腕試しとまではいかないけれど、色々カバーできてるかの確認に。
この本には一応解答と解説が付いていますが、それで終わることなく、
全ての問題について心理学辞典や他の参考書にて確認してみることをお勧めします。
「試験にでる」シリーズのブックレビュー(だっけ?)では馬鹿にされていますが、
参考書、特に問題集は使い次第で幾らでも活用できます。
問題形式というのはそれだけで楽しめると思うので良いと思いますよ。

心理統計学の基礎―統合的理解のために

January 12 [Sat], 2008, 14:22


心理統計学の基礎―統合的理解のために★★★☆☆
南風原 朝和 (著)

これも有斐閣アルマシリーズ
心理統計学の基礎、タイトル通り基礎から書いています。
世間では基礎から学ぶにはもってこいの良書、と書かれていますが
実際僕にはよくわからなかったです。何度読んでも難しい。
これ一冊を理解すれば心理統計の基礎として必要な部分は問題ないでしょう。
というか、この内容を理解できればそりゃ大丈夫だろう、という感じです。
この本のみで勉強するのはきついです。
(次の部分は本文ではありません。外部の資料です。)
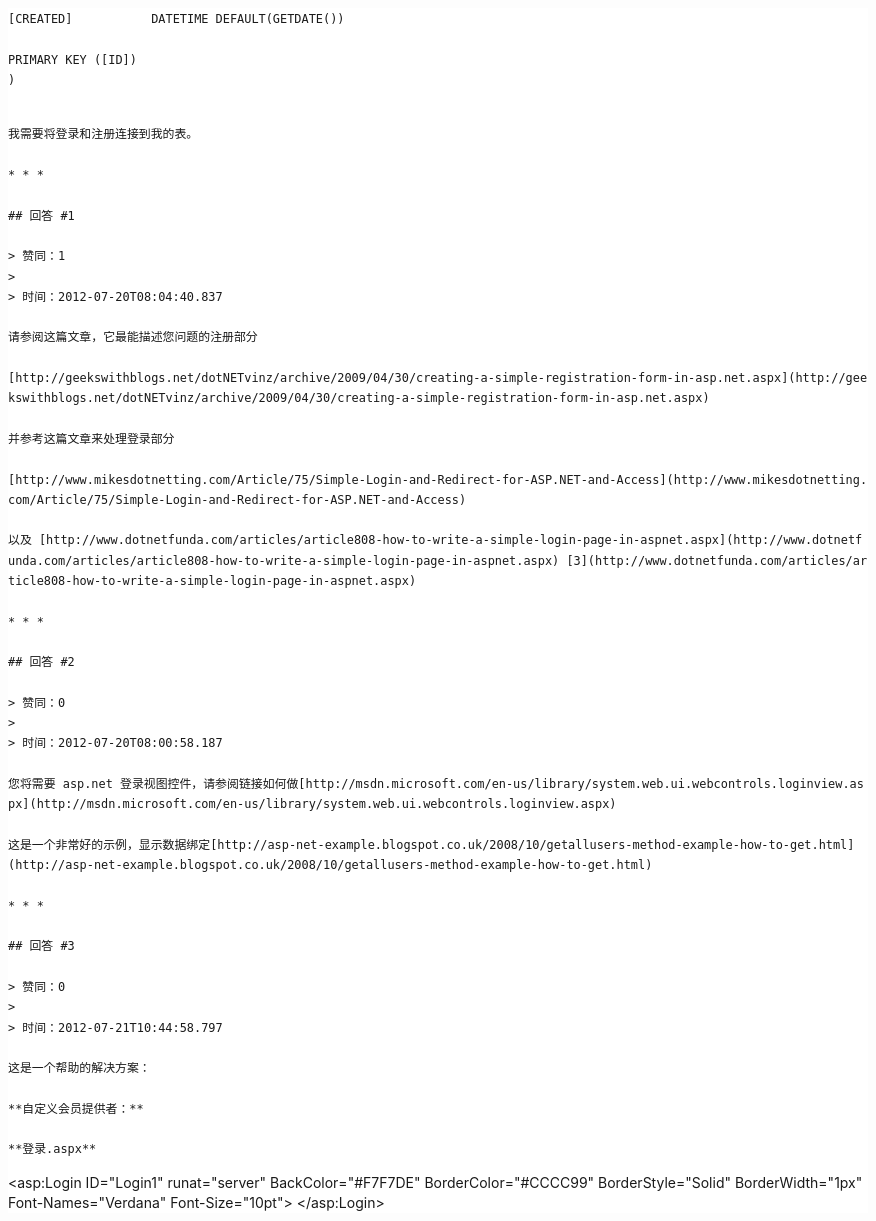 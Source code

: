    [CREATED]           DATETIME DEFAULT(GETDATE())

    PRIMARY KEY ([ID])
    ) 
```

我需要将登录和注册连接到我的表。

* * *

## 回答 #1

> 赞同：1
> 
> 时间：2012-07-20T08:04:40.837

请参阅这篇文章，它最能描述您问题的注册部分

[http://geekswithblogs.net/dotNETvinz/archive/2009/04/30/creating-a-simple-registration-form-in-asp.net.aspx](http://geekswithblogs.net/dotNETvinz/archive/2009/04/30/creating-a-simple-registration-form-in-asp.net.aspx)

并参考这篇文章来处理登录部分

[http://www.mikesdotnetting.com/Article/75/Simple-Login-and-Redirect-for-ASP.NET-and-Access](http://www.mikesdotnetting.com/Article/75/Simple-Login-and-Redirect-for-ASP.NET-and-Access)

以及 [http://www.dotnetfunda.com/articles/article808-how-to-write-a-simple-login-page-in-aspnet.aspx](http://www.dotnetfunda.com/articles/article808-how-to-write-a-simple-login-page-in-aspnet.aspx) [3](http://www.dotnetfunda.com/articles/article808-how-to-write-a-simple-login-page-in-aspnet.aspx)

* * *

## 回答 #2

> 赞同：0
> 
> 时间：2012-07-20T08:00:58.187

您将需要 asp.net 登录视图控件，请参阅链接如何做[http://msdn.microsoft.com/en-us/library/system.web.ui.webcontrols.loginview.aspx](http://msdn.microsoft.com/en-us/library/system.web.ui.webcontrols.loginview.aspx)

这是一个非常好的示例，显示数据绑定[http://asp-net-example.blogspot.co.uk/2008/10/getallusers-method-example-how-to-get.html](http://asp-net-example.blogspot.co.uk/2008/10/getallusers-method-example-how-to-get.html)

* * *

## 回答 #3

> 赞同：0
> 
> 时间：2012-07-21T10:44:58.797

这是一个帮助的解决方案：

**自定义会员提供者：**

**登录.aspx**

```
<asp:Login ID="Login1" runat="server" BackColor="#F7F7DE" BorderColor="#CCCC99" BorderStyle="Solid"
                        BorderWidth="1px" Font-Names="Verdana" Font-Size="10pt">
                        <TitleTextStyle BackColor="#6B696B" Font-Bold="True" ForeColor="#FFFFFF" />
                    </asp:Login> 
```
```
教えてくれる人がいれば別ですが。
基礎がわからない状態で何度読んでも意味が無いでしょう。
数式嫌いな文学部生の一冊目には全然お勧めできません。

高等数学は必要としませんが、数式はたくさん出てきます。
初学者を対象として書かれていても、内容が初歩的であっても、
初学者には分かりやすくはないです。
ただし、大学院受験という観点からみると、この本のレベルはきちんと押さえておきましょう
他の統計入門書を二冊読み終わったらチャレンジしてみると良いでしょう。
もちろん、学部時代に統計をまじめに勉強した人は、分かる内容です。